John Berger, the English art critic and novelist, has died at age 90. He is most famous for the TV series and book from 1972 called Ways of Seeing. It revolutionized thinking about art, especially about gender representations, and it is still an indispensable text. Both the TV series and the book were extremely innovative in form.

Berger wrote extensively about art and I have in my collection the Penguin book called Understanding a Photograph, a series of short essays. The essay that gives the book its title is interesting as a fragment from another time, 1968, before the market for photographs as works of art developed.

He critiques the medium of photography as an art. Circumstances have changed since 1968 but it’s still worth reading. Here is a collection of quotes that I  underlined when I first read the book.

It now seems fortunate that few museums have had the foresight to open photographic departments, for it means that few photographs have been preserved in sacred isolation.

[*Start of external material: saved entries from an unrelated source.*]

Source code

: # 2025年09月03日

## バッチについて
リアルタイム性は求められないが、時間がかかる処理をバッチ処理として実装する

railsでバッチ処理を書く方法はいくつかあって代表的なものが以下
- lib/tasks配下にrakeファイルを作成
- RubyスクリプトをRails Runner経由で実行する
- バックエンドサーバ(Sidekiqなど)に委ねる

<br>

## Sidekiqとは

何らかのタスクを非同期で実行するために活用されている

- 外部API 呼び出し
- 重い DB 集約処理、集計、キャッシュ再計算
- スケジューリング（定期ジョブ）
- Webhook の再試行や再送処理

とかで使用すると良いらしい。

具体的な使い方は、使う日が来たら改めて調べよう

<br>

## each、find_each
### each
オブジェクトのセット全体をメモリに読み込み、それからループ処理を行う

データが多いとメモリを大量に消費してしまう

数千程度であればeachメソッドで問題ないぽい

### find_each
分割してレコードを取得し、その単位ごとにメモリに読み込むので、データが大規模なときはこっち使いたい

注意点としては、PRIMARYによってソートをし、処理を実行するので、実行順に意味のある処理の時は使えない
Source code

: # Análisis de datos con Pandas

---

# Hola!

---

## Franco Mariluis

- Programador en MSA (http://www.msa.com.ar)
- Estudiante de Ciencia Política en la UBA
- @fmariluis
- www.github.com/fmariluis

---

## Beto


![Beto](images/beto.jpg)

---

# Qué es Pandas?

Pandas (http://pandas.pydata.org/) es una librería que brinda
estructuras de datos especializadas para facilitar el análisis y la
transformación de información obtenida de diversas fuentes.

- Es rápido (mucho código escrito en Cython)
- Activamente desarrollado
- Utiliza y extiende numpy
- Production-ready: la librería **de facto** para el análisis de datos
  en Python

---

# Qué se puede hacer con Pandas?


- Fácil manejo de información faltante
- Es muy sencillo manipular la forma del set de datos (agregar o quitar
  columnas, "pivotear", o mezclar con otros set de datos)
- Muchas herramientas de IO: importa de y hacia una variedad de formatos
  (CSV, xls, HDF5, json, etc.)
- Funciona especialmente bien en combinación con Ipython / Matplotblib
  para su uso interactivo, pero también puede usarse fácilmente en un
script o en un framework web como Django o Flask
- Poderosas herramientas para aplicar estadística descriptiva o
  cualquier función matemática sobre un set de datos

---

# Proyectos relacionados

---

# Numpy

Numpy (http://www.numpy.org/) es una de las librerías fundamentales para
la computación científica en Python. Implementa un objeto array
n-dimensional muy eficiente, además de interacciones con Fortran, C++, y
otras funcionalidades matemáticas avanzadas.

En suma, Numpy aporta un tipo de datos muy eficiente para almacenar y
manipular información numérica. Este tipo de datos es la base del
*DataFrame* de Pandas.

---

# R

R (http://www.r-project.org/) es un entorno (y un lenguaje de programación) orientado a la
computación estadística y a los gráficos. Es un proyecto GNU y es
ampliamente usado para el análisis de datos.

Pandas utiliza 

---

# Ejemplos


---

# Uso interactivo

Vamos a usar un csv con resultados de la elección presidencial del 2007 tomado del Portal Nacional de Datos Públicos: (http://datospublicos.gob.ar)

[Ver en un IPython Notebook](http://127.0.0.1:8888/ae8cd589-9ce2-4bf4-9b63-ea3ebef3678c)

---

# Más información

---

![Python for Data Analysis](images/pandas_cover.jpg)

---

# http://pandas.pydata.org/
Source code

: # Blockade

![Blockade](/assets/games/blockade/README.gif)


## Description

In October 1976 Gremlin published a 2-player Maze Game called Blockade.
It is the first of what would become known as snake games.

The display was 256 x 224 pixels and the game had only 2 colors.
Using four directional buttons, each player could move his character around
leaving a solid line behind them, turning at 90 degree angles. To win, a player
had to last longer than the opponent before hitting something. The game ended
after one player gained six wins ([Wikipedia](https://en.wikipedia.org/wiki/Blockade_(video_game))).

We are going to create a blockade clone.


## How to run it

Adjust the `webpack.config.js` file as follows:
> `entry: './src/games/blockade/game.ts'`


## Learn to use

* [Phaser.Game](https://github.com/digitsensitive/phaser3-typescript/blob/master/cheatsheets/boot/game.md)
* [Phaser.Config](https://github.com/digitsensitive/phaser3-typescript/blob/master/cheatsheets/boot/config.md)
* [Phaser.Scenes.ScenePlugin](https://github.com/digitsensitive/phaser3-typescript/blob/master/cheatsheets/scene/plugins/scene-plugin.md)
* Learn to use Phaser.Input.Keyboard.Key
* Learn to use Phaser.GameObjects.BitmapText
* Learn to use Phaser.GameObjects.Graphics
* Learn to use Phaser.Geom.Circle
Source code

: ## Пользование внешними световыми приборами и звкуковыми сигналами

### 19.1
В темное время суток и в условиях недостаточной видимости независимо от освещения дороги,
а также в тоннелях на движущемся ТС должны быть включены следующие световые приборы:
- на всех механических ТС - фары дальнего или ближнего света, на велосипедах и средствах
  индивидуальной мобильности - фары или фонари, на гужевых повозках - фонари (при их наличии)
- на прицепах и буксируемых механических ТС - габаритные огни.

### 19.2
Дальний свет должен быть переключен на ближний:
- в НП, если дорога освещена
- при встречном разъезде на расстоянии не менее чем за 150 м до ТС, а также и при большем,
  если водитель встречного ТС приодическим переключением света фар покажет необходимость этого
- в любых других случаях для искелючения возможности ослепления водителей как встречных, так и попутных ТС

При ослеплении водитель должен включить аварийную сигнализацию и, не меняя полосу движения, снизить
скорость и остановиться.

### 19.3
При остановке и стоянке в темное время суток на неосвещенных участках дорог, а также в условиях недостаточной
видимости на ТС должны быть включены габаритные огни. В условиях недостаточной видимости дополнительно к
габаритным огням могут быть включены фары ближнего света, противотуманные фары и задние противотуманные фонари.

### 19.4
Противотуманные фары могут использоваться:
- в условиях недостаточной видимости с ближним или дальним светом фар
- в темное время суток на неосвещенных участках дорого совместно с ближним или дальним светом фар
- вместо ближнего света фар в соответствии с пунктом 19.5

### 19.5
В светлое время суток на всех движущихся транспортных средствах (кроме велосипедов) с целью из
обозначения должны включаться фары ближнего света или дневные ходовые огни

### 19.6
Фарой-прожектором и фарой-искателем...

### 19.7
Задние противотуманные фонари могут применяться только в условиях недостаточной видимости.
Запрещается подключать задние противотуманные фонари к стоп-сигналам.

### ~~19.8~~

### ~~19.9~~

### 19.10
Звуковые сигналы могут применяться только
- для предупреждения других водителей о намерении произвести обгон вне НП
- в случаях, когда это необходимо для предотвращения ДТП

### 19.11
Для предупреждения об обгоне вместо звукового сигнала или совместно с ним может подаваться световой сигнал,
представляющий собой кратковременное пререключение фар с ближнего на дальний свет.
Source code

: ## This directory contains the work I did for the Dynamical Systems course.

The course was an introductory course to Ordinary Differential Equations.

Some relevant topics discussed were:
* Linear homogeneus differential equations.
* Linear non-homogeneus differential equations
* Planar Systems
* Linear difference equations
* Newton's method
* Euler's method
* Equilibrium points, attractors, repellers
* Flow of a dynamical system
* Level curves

By their nature, photographs have little or no property value because they have no rarity value. Thus, in twentieth century terms, photographs are records of things seen. Let us consider them no closer to works of art than cardiograms.

It is more useful to categorize art by what has become its social function. It functions as property. Accordingly, photographs are outside of this category.

Photography is the process of rendering observation self-conscious.

The formal arrangements of a photograph explain nothing. The events portrayed are in themselves mysterious or explicable according to the spectator’s knowledge of them prior to his seeing the photograph.

The true content of a photograph is invisible, for it derives from a play, not with form, but with time.